Come verificare se Apple ha rallentato il vostro iPhone

Alcune vecchie batterie installate su iPhone non più di ultima generazione, dopo parecchi cicli di carica non riescono a fornire l’energia necessaria per alimentare la componentistica elettronica integrata. Questo si traduce in riavvi e arresti anomali del sistema, con il terminale in uso che non può essere più avviato se non collegandolo alla presa di corrente. Questo a prescindere dalla carica residua nella batteria, per un problema che si verifica soprattutto quando vengono avviate app che richiedono un’elevata potenza computazionale (navigazione GPS, videogiochi con ambienti tridimensionali complessi, e così via).
Per evitare tutto ciò, all’insorgere dei primi casi evidenti, Apple ha rilasciato diversi aggiornamenti software. È stato iOS 10.2.1 a risolvere in via definitiva il problema, anche se la soluzione non è piaciuta a tutti: decurtare la frequenza operativa massima della CPU in modo da evitare picchi di consumo ingestibili per la batteria integrata.

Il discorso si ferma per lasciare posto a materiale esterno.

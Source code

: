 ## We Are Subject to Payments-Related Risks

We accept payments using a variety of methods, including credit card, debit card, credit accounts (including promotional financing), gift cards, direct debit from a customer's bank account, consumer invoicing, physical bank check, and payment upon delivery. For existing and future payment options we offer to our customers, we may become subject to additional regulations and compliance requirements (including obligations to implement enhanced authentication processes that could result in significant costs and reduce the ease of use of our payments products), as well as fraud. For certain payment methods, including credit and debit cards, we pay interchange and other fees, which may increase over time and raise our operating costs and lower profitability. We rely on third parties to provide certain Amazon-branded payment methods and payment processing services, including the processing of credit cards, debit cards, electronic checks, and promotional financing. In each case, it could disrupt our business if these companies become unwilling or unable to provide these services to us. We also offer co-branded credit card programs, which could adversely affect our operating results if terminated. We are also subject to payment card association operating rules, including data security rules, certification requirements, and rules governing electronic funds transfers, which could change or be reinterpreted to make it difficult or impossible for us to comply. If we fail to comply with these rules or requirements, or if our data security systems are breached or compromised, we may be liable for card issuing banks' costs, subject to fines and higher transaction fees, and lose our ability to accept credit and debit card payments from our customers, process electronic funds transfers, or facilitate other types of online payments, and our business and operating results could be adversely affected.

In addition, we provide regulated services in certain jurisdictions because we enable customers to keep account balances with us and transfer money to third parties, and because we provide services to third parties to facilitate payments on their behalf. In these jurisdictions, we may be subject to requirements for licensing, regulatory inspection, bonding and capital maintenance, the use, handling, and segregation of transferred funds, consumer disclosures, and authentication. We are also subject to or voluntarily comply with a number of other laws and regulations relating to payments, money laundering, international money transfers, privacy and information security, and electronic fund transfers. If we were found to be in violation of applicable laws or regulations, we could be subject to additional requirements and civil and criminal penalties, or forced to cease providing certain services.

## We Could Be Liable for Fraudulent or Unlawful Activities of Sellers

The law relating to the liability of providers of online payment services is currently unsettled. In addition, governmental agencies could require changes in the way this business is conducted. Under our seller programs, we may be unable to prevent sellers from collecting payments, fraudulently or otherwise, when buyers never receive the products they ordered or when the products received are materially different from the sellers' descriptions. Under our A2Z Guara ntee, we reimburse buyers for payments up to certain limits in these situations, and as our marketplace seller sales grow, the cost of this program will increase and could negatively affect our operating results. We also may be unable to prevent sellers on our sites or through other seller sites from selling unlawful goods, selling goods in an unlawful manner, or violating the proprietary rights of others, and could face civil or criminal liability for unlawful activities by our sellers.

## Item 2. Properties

Ma cosa fare per capire se il proprio iPhone ha bisogno di una nuova batteria?

Verificare il modello di iPhone, e la versione del SO
Non tutti gli iPhone riportano le problematiche appena spiegate. I modelli coinvolti sono: iPhone 6, iPhone 6 Plus, iPhone 6S, iPhone 6S Plus, iPhone SE, e anche alcuni iPhone 7. Per i modelli più vecchi il problema potrebbe presentarsi, ma le cause potrebbero essere diverse dal momento che si tratta di dispositivi ormai vecchi e in molti casi abusati e non più supportati. Il degrado nelle performance dovrebbe manifestarsi solo con iOS 10.2.1 e successivi su iPhone 6, iPhone 6S e iPhone SE (più varianti Plus), mentre con quelli precedenti si dovrebbero riscontrare riavvii e arresti anomali quando vengono eseguite app che richiedono un’elevata potenza di calcolo. Su iPhone 7 la nuova gestione dell’alimentazione dello smartphone è stata introdotta con iOS 11.2.Per verificare quale sistema operativo è installato sul vostro smartphone andate nelle Impostazioni, poi su Generali e infine su Info cercate Versione.

Verificare lo stato della batteria
Un altro passaggio importante da effettuare prima di richiedere la sostituzione della batteria è verificarne lo stato di “salute”. Dopo circa un migliaio di cicli di carica le batterie agli ioni di litio soffrono di diversi problemi di degrado, fino a perdere anche il 40 o il 50% della loro efficienza iniziale. Questo è il motivo per cui qualsiasi smartphone perde nel tempo la sua capacità di carica e resiste meno nella giornata tipica. L’utente che usa lo smartphone in maniera massiccia è probabilmente anche l’utente che soffre maggiormente di questo tipo di problemi, ma c’è anche il modo in cui viene caricata la batteria che influisce sul suo degrado.
Ci sono diverse app che consentono di monitorare lo stato della batteria in ogni momento, comeBattery Life su App Store. Apple non dice qual è la soglia sotto la quale vengono applicati i nuovi criteri di gestione energetica, tuttavia è chiaro che se lo stato viene contrassegnato come “Poor” è giunto il tempo di pensare ad una sostituzione.

Verificare i benchmark

Il modo migliore per testare le performance del proprio smartphone è eseguire dei benchmark e, considerando che la gestione energetica di Apple influisce proprio sulla frequenza di clock della CPU e sulle prestazioni, i benchmark possono confermare se Apple abbia rallentato un iPhone per via del degrado della batteria integrata. Il più affidabile a questo scopo è Geekbench, un benchmark che punta a rivelare le performance “grezze” permesse dalla CPU senza beneficiare di ottimizzazioni di software di terze parti (come ad esempio sui benchmark dei browser).
Su iPhone 6S il risultato da raggiungere è di 2500 punti, su iPhone 7 di 3500 punti. Se un terminale ottiene un punteggio inferiore di circa 500 punti o più è rallentato e per ottenere le prestazioni originali è necessario sostituire la batteria. Un’operazione che comunque comporta un costo che nei canali ufficiali si aggira intorno agli 80 euro.